En moyenne, chaque Français bénéficie de 41 boîtes de médicaments remboursés par an. Avec des différences notables selon l’âge : 109 boîtes pour une patient plus de 79 ans, contre 13 boîtes pour un mineur. Le remboursement moyen par patient est de 410 euros par an, avec de fortes différences selon l’âge. Ainsi, le remboursement moyen d’une personne de plus de 79 ans grimpe à 1.075 euros par an.
Des incitations pour les médecins
Par ailleurs, la convention médicale introduit 5 objectifs de pertinence sur les médicaments. Parmi les différents axes de travail, l’Assurance maladie veut lutter contre l’antibiorésistance. En 2023, 27 millions de Français ont eu au moins une prescription d’antibiotiques au cours de l’année. Des efforts ont été faits pour réduire la prescription d'antibiotiques, mais la France était encore en 2022 le 5ème pays européen en matière de consommation d’antibiotiques. Son utilisation est 30% supérieure à la moyenne du continent.
les médecins sont également invités à agir pour réduire la polymédication, notamment chez les personnes âgées. La convention médicale a créé une « consultation longue de déprescription destiné aux patients de plus de 80 ans hyperpolymédiqués » qui entrera en vigueur en 2026. Par ailleurs la convention pharmaceutique instaure un bilan de médication pour les patients âgés et polymédiqués.
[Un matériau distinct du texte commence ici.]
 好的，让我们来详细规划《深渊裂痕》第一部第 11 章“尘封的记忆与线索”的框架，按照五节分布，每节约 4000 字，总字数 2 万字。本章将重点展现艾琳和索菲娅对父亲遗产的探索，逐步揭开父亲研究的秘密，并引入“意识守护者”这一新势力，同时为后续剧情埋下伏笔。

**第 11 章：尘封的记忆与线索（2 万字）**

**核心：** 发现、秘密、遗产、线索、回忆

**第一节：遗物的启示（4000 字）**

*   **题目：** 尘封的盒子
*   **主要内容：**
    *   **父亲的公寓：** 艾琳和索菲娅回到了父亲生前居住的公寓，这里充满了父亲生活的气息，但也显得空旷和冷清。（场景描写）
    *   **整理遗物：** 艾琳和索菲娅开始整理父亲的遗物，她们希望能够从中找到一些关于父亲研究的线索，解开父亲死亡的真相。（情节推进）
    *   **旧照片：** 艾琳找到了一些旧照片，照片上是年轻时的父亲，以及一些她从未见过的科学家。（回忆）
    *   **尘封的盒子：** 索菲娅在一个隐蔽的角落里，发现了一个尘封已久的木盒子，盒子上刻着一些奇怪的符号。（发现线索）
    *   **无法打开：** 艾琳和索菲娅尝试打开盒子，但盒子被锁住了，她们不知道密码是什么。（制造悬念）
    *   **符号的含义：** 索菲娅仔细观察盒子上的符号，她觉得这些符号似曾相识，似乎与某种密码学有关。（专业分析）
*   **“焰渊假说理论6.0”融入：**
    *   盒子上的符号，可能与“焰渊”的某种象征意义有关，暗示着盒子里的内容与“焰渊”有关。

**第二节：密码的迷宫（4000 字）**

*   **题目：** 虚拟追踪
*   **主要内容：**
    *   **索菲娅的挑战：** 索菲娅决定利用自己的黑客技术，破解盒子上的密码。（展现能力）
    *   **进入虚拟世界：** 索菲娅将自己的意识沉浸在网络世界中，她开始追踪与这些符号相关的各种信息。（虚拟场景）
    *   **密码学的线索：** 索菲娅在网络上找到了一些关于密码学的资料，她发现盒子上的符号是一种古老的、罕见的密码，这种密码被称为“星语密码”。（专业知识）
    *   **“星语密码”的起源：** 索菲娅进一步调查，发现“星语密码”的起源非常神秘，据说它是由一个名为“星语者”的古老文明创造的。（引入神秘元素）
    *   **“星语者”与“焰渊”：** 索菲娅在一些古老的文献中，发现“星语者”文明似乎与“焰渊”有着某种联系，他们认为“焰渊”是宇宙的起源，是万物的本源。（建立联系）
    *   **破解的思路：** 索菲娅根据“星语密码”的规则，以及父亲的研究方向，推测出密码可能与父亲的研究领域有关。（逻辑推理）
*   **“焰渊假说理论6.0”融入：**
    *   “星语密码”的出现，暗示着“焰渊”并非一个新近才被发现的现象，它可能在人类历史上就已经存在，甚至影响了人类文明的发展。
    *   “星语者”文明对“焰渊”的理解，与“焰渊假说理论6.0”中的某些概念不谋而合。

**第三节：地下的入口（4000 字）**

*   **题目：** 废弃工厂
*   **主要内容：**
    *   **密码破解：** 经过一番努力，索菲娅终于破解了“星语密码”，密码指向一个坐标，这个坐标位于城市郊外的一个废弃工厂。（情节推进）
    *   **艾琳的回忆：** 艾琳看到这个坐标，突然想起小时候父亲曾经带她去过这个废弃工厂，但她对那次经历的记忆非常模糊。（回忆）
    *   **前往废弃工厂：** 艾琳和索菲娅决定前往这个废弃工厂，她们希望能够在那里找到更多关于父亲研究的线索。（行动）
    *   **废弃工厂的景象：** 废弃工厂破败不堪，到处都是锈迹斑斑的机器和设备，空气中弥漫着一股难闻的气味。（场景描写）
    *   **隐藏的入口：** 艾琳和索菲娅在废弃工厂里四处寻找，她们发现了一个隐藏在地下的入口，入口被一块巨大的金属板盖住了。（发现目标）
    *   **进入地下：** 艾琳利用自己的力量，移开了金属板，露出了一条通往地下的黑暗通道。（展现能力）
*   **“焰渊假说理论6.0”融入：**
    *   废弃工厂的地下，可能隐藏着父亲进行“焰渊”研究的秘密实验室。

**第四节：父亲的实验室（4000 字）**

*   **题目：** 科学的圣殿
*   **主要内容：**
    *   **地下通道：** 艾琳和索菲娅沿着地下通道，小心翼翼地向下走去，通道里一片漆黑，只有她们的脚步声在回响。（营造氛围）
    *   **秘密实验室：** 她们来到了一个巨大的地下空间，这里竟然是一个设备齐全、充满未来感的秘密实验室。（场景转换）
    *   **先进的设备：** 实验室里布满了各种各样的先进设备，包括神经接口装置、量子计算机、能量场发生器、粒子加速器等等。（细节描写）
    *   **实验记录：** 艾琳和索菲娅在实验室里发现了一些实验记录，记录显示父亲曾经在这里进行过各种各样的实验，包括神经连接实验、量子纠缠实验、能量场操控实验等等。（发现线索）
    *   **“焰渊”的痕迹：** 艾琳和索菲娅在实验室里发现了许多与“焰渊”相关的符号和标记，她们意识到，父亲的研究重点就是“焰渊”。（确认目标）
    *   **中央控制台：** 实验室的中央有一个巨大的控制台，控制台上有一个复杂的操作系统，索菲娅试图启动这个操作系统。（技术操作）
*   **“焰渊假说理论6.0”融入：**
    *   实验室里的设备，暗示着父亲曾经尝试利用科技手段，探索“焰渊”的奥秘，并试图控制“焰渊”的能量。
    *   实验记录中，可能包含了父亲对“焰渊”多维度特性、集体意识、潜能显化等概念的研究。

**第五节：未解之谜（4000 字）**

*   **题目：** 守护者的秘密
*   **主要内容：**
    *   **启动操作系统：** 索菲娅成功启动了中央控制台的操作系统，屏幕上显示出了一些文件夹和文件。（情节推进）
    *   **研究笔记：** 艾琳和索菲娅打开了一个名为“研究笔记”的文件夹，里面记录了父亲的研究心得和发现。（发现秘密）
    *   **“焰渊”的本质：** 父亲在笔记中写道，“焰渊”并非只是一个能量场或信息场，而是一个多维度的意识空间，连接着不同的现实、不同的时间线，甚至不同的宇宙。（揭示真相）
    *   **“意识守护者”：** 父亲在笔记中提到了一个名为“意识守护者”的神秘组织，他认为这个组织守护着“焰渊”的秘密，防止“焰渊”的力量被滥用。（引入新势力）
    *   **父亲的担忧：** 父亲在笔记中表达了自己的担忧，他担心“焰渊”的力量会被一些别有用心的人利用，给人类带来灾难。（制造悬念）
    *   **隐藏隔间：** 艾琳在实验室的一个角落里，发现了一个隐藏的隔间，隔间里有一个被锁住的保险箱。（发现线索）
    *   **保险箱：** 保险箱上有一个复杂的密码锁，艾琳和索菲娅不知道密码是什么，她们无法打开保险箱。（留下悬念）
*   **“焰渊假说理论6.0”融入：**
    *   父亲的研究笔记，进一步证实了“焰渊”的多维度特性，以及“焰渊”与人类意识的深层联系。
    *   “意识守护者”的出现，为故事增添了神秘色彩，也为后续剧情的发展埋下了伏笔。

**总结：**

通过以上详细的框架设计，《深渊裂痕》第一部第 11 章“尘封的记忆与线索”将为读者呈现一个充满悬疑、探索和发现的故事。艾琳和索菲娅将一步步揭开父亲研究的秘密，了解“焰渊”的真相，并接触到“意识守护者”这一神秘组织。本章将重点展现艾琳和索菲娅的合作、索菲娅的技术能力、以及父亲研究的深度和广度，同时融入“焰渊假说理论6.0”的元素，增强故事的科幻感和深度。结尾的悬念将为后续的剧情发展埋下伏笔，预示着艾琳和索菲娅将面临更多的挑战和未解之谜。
Mieux encadrer les médicaments contre la douleur
L’Assurance maladie souhaite également limiter le recours aux antalgiques de niveau 2 à fort risque de dépendance, à savoir des opioïdes comme la codéine et le tramadol. En France 11,6 millions de personnes ont eu une délivrance d’antalgique de niveau 2. L’Assurance maladie annonce qu'à compter de fin 2024, début 2025, ces médicaments seront dispensés uniquement sur présentation d’une ordonnance sécurisée, comme c'est aujourd'hui le cas pour les médicaments stupéfiants de palier 3. Le médecin devra y préciser le dosage, la posologie et la durée de traitement.
Autre classe de médicaments à surveiller, les inhibiteurs de la pompe à protons. Ces médicaments anti-ulcéreux sont prescrits à 16 millions de personnes en France. « 50% des usages ne sont pas justifiés au regard des recommandations de la Haute Autorité de Santé », signale l’Assurance maladie.
Enfin, l’Assurance maladie entend favoriser la prescription de génériques et biosimilaires. Les premiers sont 50% moins onéreux en moyenne que les médicaments de référence. Le taux de pénétration des génériques s’est fortement amélioré ces dernières années. Il atteint 92,7% en 2023.
Dans le cadre de cette campagne, l'Assurance maladie partage la liste des médicaments les plus remboursés. En montant, l'antithrombotique Eliquis arrive en tête, avec un montant remboursé par patient de 477 euros. Au total, L'Assurance maladie a dépensé 755M d'euros sur ce médicament entre juin 2023 et juin 2024.
En volume, c'est le Doliprane qui arrive en tête avec 308,2 millions de boîtes remboursées sur la période. Pour un montant total de 265,1M d'euros et 36,1M d'euros de patients.